(Stored data)
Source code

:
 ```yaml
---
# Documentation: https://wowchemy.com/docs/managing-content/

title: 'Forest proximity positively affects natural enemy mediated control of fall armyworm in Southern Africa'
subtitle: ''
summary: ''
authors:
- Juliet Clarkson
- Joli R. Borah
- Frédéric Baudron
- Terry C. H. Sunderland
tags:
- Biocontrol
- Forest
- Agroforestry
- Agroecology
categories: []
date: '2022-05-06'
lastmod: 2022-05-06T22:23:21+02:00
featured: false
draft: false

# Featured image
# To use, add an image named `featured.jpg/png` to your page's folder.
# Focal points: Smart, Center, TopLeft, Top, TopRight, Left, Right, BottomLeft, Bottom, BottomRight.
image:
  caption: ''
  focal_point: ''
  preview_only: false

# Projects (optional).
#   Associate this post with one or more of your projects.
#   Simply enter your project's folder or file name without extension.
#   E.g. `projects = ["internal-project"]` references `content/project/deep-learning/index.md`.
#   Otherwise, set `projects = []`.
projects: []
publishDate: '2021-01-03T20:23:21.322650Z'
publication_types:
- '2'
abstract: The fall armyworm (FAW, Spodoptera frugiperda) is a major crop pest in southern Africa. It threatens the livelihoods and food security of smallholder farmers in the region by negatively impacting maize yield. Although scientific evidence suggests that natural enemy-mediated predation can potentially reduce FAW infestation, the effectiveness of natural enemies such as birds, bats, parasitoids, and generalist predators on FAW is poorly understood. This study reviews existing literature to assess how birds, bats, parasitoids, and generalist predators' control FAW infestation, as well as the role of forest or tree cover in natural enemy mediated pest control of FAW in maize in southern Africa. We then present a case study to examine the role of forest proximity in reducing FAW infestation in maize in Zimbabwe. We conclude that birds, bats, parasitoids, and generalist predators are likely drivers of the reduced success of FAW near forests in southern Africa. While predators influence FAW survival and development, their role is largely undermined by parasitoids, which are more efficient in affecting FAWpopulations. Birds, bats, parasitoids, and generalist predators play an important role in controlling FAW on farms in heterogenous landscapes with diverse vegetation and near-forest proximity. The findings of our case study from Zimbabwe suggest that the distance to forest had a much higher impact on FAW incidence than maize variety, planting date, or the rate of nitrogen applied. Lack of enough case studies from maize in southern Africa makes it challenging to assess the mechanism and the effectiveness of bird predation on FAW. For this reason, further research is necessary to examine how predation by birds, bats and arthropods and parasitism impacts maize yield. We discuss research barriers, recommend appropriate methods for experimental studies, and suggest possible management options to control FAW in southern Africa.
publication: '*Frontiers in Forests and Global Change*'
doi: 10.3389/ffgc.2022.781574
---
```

[Exercise brief]
Every entry above should be transcribed exactly as it appears.

[Answer section]
Source code

:
 ```yaml
---
# Documentation: https://wowchemy.com/docs/managing-content/

title: 'Forest proximity positively affects natural enemy mediated control of fall armyworm in Southern Africa'
subtitle: ''
summary: ''
authors:
- Juliet Clarkson
- Joli R. Borah
- Frédéric Baudron
- Terry C. H. Sunderland
tags:
- Biocontrol
- Forest
- Agroforestry
- Agroecology
categories: []
date: '2022-05-06'
lastmod: 2022-05-06T22:23:21+02:00
featured: false
draft: false

# Featured image
# To use, add an image named `featured.jpg/png` to your page's folder.
# Focal points: Smart, Center, TopLeft, Top, TopRight, Left, Right, BottomLeft, Bottom, BottomRight.
image:
  caption: ''
  focal_point: ''
  preview_only: false

# Projects (optional).
#   Associate this post with one or more of your projects.
#   Simply enter your project's folder or file name without extension.
#   E.g. `projects = ["internal-project"]` references `content/project/deep-learning/index.md`.
#   Otherwise, set `projects = []`.
projects: []
publishDate: '2021-01-03T20:23:21.322650Z'
publication_types:
- '2'
abstract: The fall armyworm (FAW, Spodoptera frugiperda) is a major crop pest in southern Africa. It threatens the livelihoods and food security of smallholder farmers in the region by negatively impacting maize yield. Although scientific evidence suggests that natural enemy-mediated predation can potentially reduce FAW infestation, the effectiveness of natural enemies such as birds, bats, parasitoids, and generalist predators on FAW is poorly understood. This study reviews existing literature to assess how birds, bats, parasitoids, and generalist predators' control FAW infestation, as well as the role of forest or tree cover in natural enemy mediated pest control of FAW in maize in southern Africa. We then present a case study to examine the role of forest proximity in reducing FAW infestation in maize in Zimbabwe. We conclude that birds, bats, parasitoids, and generalist predators are likely drivers of the reduced success of FAW near forests in southern Africa. While predators influence FAW survival and development, their role is largely undermined by parasitoids, which are more efficient in affecting FAWpopulations. Birds, bats, parasitoids, and generalist predators play an important role in controlling FAW on farms in heterogenous landscapes with diverse vegetation and near-forest proximity. The findings of our case study from Zimbabwe suggest that the distance to forest had a much higher impact on FAW incidence than maize variety, planting date, or the rate of nitrogen applied. Lack of enough case studies from maize in southern Africa makes it challenging to assess the mechanism and the effectiveness of bird predation on FAW. For this reason, further research is necessary to examine how predation by birds, bats and arthropods and parasitism impacts maize yield. We discuss research barriers, recommend appropriate methods for experimental studies, and suggest possible management options to control FAW in southern Africa.
publication: '*Frontiers in Forests and Global Change*'
doi: 10.3389/ffgc.2022.781574
---
```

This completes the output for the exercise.